## EXERCISE AIM
Check every line below, and copy those that include "isasymbottom".

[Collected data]
▼

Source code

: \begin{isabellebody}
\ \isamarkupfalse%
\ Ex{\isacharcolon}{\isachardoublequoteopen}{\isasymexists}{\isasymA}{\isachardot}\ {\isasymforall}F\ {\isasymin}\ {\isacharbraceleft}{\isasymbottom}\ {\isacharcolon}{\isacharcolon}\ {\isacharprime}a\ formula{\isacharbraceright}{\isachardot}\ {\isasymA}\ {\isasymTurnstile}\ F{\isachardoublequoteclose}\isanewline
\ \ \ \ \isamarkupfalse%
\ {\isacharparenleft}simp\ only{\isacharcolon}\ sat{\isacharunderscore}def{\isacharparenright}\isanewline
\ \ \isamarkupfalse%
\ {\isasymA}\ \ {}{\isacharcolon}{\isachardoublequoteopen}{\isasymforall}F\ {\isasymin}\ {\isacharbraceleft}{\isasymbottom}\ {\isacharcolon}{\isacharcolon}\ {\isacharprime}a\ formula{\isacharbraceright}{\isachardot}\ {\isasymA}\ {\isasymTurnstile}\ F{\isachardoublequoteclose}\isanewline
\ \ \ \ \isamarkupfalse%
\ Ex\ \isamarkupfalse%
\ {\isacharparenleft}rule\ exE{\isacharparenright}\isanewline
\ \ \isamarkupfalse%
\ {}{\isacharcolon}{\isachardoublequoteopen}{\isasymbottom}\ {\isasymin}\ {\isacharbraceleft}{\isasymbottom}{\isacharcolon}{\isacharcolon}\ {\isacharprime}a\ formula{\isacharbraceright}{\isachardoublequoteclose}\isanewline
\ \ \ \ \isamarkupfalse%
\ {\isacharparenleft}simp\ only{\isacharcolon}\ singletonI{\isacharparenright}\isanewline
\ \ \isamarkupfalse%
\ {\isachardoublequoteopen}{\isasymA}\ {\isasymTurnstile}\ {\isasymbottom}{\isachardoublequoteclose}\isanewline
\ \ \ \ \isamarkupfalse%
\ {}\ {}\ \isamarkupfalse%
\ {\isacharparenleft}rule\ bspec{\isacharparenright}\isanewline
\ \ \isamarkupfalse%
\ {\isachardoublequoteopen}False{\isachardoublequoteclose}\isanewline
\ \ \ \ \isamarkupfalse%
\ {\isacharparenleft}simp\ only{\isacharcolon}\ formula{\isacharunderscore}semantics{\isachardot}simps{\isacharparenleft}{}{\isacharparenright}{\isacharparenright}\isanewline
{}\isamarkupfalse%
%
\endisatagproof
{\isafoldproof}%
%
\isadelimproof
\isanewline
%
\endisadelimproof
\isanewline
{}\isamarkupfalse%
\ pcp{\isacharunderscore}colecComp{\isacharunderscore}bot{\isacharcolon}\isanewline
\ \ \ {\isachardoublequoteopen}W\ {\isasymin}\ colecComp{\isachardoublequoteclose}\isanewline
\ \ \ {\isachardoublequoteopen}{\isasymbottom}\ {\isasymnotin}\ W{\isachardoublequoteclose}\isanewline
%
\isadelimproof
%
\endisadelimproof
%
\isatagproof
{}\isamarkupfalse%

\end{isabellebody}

▲

## SOLUTION FOR THIS EXERCISE
\ Ex{\isacharcolon}{\isachardoublequoteopen}{\isasymexists}{\isasymA}{\isachardot}\ {\isasymforall}F\ {\isasymin}\ {\isacharbraceleft}{\isasymbottom}\ {\isacharcolon}{\isacharcolon}\ {\isacharprime}a\ formula{\isacharbraceright}{\isachardot}\ {\isasymA}\ {\isasymTurnstile}\ F{\isachardoublequoteclose}\isanewline
\ {\isasymA}\ \ {}{\isacharcolon}{\isachardoublequoteopen}{\isasymforall}F\ {\isasymin}\ {\isacharbraceleft}{\isasymbottom}\ {\isacharcolon}{\isacharcolon}\ {\isacharprime}a\ formula{\isacharbraceright}{\isachardot}\ {\isasymA}\ {\isasymTurnstile}\ F{\isachardoublequoteclose}\isanewline
\ {}{\isacharcolon}{\isachardoublequoteopen}{\isasymbottom}\ {\isasymin}\ {\isacharbraceleft}{\isasymbottom}{\isacharcolon}{\isacharcolon}\ {\isacharprime}a\ formula{\isacharbraceright}{\isachardoublequoteclose}\isanewline
\ {\isachardoublequoteopen}{\isasymA}\ {\isasymTurnstile}\ {\isasymbottom}{\isachardoublequoteclose}\isanewline
\ \ \ {\isachardoublequoteopen}{\isasymbottom}\ {\isasymnotin}\ W{\isachardoublequoteclose}\isanewline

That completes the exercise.